Managers weren't fired as quickly as they were today - Ferguson would never have survived the 89/90 season in todays climate. After outspending everyone else, we were as bad as Chelsea were this season. And if fans had their way. Ferguson would have been fired, he was really unpopular. If ETH ends 6th or 7th next season - he is gone.

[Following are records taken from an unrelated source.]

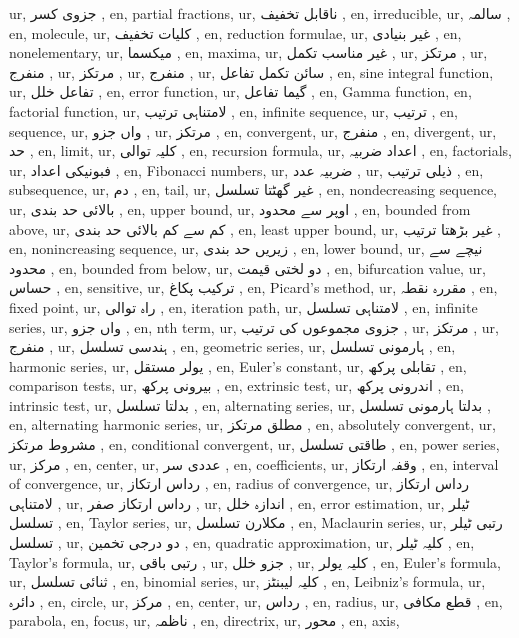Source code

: ur, جزوی کسر ,
en, partial fractions,
ur, ناقابل تخفیف ,
en, irreducible,
ur, سالمہ ,
en, molecule,
ur, کلیات تخفیف ,
en, reduction formulae,
ur, غیر بنیادی ,
en, nonelementary,
ur, میکسما ,
en, maxima,
ur, غیر مناسب تکمل ,
ur, مرتکز ,
ur, منفرج ,
ur, مرتکز ,
ur, منفرج ,
ur, سائن تکمل تفاعل ,
en, sine integral function,
ur, تفاعل خلل ,
en, error function,
ur, گیما تفاعل ,
en, Gamma function,
en, factorial function,
ur, لامتناہی ترتیب ,
en, infinite sequence,
ur, ترتیب ,
en, sequence,
ur,  واں جزو ,
ur, مرتکز ,
en, convergent,
ur, منفرج ,
en, divergent,
ur, حد ,
en, limit,
ur, کلیہ توالی ,
en, recursion formula,
ur, اعداد ضربیہ ,
en, factorials,
ur, فبونیکی اعداد ,
en, Fibonacci numbers,
ur, ضربیہ عدد ,
ur, ذیلی ترتیب ,
en, subsequence,
ur, دم ,
en, tail,
ur, غیر گھٹتا تسلسل ,
en, nondecreasing sequence,
ur, بالائی حد بندی ,
en, upper bound,
ur, اوپر سے محدود ,
en, bounded from above,
ur, کم سے کم بالائی حد بندی ,
en, least upper bound,
ur, غیر بڑھتا ترتیب ,
en, nonincreasing sequence,
ur, زیریں حد بندی ,
en, lower bound,
ur, نیچے سے محدود ,
en, bounded from below,
ur, دو لختی قیمت ,
en, bifurcation value,
ur, حساس ,
en, sensitive,
ur, ترکیب پکاغ ,
en, Picard's method,
ur, مقررہ نقطہ ,
en, fixed point,
ur, راہ توالی ,
en, iteration path,
ur, لامتناہی تسلسل ,
en, infinite series,
ur,  واں جزو ,
en, nth term,
ur, جزوی مجموعوں کی ترتیب ,
ur, مرتکز ,
ur, منفرج ,
ur, ہندسی تسلسل ,
en, geometric series,
ur, ہارمونی تسلسل ,
en, harmonic series,
ur, یولر مستقل ,
en, Euler's constant,
ur, تقابلی پرکھ ,
en, comparison tests,
ur, بیرونی پرکھ ,
en, extrinsic test,
ur, اندرونی پرکھ ,
en, intrinsic test,
ur, بدلتا تسلسل ,
en, alternating series,
ur, بدلتا ہارمونی تسلسل ,
en, alternating harmonic series,
ur, مطلق مرتکز ,
en, absolutely convergent,
ur, مشروط مرتکز ,
en, conditional convergent,
ur, طاقتی تسلسل ,
en, power series,
ur, مرکز ,
en, center,
ur, عددی سر ,
en, coefficients,
ur, وقفہ ارتکاز ,
en, interval of convergence,
ur, رداس ارتکاز ,
en, radius of convergence,
ur, رداس ارتکاز لامتناہی ,
ur, رداس ارتکاز صفر ,
ur, اندازہ خلل ,
en, error estimation,
ur, ٹیلر تسلسل ,
en, Taylor series,
ur, مکلارن تسلسل ,
en, Maclaurin series,
ur,  رتبی ٹیلر تسلسل ,
ur, دو درجی تخمین ,
en, quadratic approximation,
ur, کلیہ ٹیلر ,
en, Taylor's formula,
ur,  رتبی باقی ,
ur, جزو خلل ,
ur, کلیہ یولر ,
en, Euler's formula,
ur, ثنائی تسلسل ,
en, binomial series,
ur, کلیہ لیبنٹز ,
en, Leibniz's formula,
ur, دائرہ ,
en, circle,
ur, مرکز ,
en, center,
ur, رداس ,
en, radius,
ur, قطع مکافی ,
en, parabola,
en, focus,
ur, ناظمہ ,
en, directrix,
ur, محور ,
en, axis,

Yes Ferguson took over a weaker side - but after a couple of seasons he was also able to spend money like no other club in England could - in the summer of 89, United spent a lot more than everybody else - Arsenal who won the league before spent £500.000 on Siggi Jonsson, Liverpool ended second and spent £800.000 on Glenn Hysen and Steve Harkness. We spent about £7 million on Ince, Pallister, Phelan, Webb and Wallace. Today, there are 5-6 clubs who will spend as much as we do (or more) - and spend the same amount on wages as we do. So let's not pretend Ferguson did not have a huge financial advantage for a lot of seasosn.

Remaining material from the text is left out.